Speaking at his home in Coillesdene Crescent, Joppa, Mr Fyfe said: “I went each day to the trial and I had no idea McCourt had this previous conviction until the procurator fiscal read it out. I was absolutely shocked.

“It made me more thankful that he did not get away with it. I heard all the evidence and I didn’t think a responsible-thinking person could have any 
hesitation in finding him guilty.

“But I don’t want him to go to jail. It’s not going to bring Audrey back. Hopefully he will be given a community sentence where he has to put something productive back into society. I don’t see the point of sending him to prison and costing a huge amount of money when he can give help to the community instead.

“But I do believe he should be banned from driving for life. He had already taken one life and obviously didn’t learn to be careful before he did it again. I think he’s exhausted his chances and I can see no logical reason for leniency.

“I’ve no sympathy for him in that way, and I wouldn’t want there to be a third victim. He’s clearly a pretty irresponsible person. None of us are infallible, but a car can be a weapon in the wrong hands and he has demonstrated that he cannot be trusted on the roads.”

Mr Fyfe, a retired British Rail worker, met his wife at a city cycling club and they married in 1960. Both keen cyclists, they would go on family trips most weekends.

The couple have two children, Aileen, 48, and Linda, 46, and two grandchildren, Craig, 18, and Iona, 15.

Mr Fyfe said the close-knit family had struggled to come to terms with their loss, and he still vividly recalls the last time he spoke to his wife.

He said: “Audrey was going to visit our daughter in Willowbrae. She had spent the day putting out the washing and doing the ironing. It was a lovely sunny day and then she said, ‘That’s me, I’m off to Linda’s’. I didn’t know that was the last time I would ever speak to her.

“I was out in the garden when the police came round to tell me what happened. We went to Edinburgh Royal Infirmary where Audrey was lying on a trolley and unable to speak. Then she was taken to the Western General because it was a head injury.

“She was on medication from a hip-joint operation which thinned her blood so that made things difficult. The doctors said she had bleeding on the brain.

“She died two days after it happened. It was devastating for the family and difficult because we never got to say goodbye.”

The court had heard how McCourt, of Niddrie Mill Avenue, admitted to police that he had “clipped” Mrs Fyfe’s back wheel. Sheriff James Scott deferred 
sentence on McCourt until May 3.


THE charge of causing death by careless driving was introduced in 2008 and carries a maximum five-year sentence.

Previously, motorists who caused a death might have found themselves charged with careless driving, an offence which did not take into account that someone had died. That carried only a fine.

For causing death by dangerous driving, the minimum disqualification period is 12 months.

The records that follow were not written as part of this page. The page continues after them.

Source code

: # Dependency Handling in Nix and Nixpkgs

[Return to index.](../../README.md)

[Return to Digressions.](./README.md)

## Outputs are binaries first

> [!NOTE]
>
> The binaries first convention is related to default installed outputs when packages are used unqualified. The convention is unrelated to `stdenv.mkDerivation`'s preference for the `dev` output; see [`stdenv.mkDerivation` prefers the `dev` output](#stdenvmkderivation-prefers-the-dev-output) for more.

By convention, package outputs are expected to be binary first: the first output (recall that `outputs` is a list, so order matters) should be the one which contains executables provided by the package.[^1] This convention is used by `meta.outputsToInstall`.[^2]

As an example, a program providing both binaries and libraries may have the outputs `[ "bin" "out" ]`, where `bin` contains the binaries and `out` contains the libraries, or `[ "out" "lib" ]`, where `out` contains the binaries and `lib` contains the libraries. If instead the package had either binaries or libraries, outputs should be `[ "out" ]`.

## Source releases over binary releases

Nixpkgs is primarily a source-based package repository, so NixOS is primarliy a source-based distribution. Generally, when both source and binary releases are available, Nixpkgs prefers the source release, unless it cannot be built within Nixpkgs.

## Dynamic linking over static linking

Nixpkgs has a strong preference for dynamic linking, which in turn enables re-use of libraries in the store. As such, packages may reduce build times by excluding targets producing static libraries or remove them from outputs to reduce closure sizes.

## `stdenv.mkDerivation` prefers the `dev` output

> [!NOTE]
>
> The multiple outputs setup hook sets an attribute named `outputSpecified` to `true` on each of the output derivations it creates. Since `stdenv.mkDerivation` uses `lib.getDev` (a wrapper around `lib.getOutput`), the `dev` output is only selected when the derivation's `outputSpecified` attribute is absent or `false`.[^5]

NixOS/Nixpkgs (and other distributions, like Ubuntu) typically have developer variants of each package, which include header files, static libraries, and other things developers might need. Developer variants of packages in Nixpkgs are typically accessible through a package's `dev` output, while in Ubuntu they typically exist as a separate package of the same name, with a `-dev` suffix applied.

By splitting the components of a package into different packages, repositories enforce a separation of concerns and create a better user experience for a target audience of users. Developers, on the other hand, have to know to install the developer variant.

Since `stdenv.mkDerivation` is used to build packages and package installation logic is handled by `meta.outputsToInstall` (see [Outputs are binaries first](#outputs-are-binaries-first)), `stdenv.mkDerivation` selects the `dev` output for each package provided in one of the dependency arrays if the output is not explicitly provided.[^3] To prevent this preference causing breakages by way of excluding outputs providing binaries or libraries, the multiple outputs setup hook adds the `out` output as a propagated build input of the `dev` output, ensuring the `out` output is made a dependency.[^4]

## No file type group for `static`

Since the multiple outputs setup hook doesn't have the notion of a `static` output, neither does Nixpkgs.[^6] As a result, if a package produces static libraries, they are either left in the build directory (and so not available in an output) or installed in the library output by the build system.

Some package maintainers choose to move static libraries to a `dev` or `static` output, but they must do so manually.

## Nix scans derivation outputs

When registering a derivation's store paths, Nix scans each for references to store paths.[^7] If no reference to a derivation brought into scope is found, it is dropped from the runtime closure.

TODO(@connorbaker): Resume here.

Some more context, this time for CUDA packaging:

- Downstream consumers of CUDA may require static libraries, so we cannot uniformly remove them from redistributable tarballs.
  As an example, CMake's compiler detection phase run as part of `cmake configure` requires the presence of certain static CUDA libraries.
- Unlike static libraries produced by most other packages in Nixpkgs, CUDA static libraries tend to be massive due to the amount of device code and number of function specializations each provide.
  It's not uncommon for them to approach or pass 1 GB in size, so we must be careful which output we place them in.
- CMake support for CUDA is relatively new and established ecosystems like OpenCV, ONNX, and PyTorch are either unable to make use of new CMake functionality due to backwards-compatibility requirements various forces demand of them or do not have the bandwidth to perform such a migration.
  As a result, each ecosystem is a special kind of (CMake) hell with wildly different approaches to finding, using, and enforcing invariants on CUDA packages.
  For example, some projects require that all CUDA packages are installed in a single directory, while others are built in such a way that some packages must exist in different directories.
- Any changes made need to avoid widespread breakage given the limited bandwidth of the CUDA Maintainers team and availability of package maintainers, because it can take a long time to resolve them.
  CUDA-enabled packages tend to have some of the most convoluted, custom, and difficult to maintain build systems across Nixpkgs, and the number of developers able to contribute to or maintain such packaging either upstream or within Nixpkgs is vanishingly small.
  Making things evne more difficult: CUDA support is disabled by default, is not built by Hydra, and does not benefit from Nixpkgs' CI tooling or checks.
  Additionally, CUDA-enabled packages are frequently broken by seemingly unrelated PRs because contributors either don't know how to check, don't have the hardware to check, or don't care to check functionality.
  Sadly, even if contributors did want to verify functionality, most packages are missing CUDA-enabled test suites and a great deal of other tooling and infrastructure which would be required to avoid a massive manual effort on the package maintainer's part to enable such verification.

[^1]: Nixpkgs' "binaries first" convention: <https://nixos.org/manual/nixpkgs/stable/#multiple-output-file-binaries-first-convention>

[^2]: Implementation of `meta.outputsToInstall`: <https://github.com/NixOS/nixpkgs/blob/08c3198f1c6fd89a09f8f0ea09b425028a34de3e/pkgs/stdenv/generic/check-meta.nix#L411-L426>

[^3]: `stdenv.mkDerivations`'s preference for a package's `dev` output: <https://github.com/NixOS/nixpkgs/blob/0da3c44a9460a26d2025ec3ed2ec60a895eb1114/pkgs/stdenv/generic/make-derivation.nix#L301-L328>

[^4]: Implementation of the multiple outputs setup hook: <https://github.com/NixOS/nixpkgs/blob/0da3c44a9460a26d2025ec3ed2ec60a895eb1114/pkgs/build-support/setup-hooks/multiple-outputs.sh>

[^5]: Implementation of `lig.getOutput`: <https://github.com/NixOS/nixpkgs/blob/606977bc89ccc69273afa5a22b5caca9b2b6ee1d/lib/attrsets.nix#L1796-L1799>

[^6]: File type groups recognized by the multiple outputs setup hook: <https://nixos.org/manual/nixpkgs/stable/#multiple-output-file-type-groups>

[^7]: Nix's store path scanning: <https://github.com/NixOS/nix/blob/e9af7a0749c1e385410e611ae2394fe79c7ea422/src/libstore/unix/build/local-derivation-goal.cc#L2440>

The Sentencing Guidelines Council recommends community penalties in cases where drivers kill someone through “momentary inattention”.

Road safety groups had called for tougher sentences for drivers who kill. Current laws mean that someone convicted of death by dangerous driving can be sentenced to 14 years in prison.

Gary McCourt, who was convicted of reckless or dangerous driving in 1986, will have that charge considered as an aggravating factor when he is sentenced for causing the death of Audrey Fyfe through careless driving.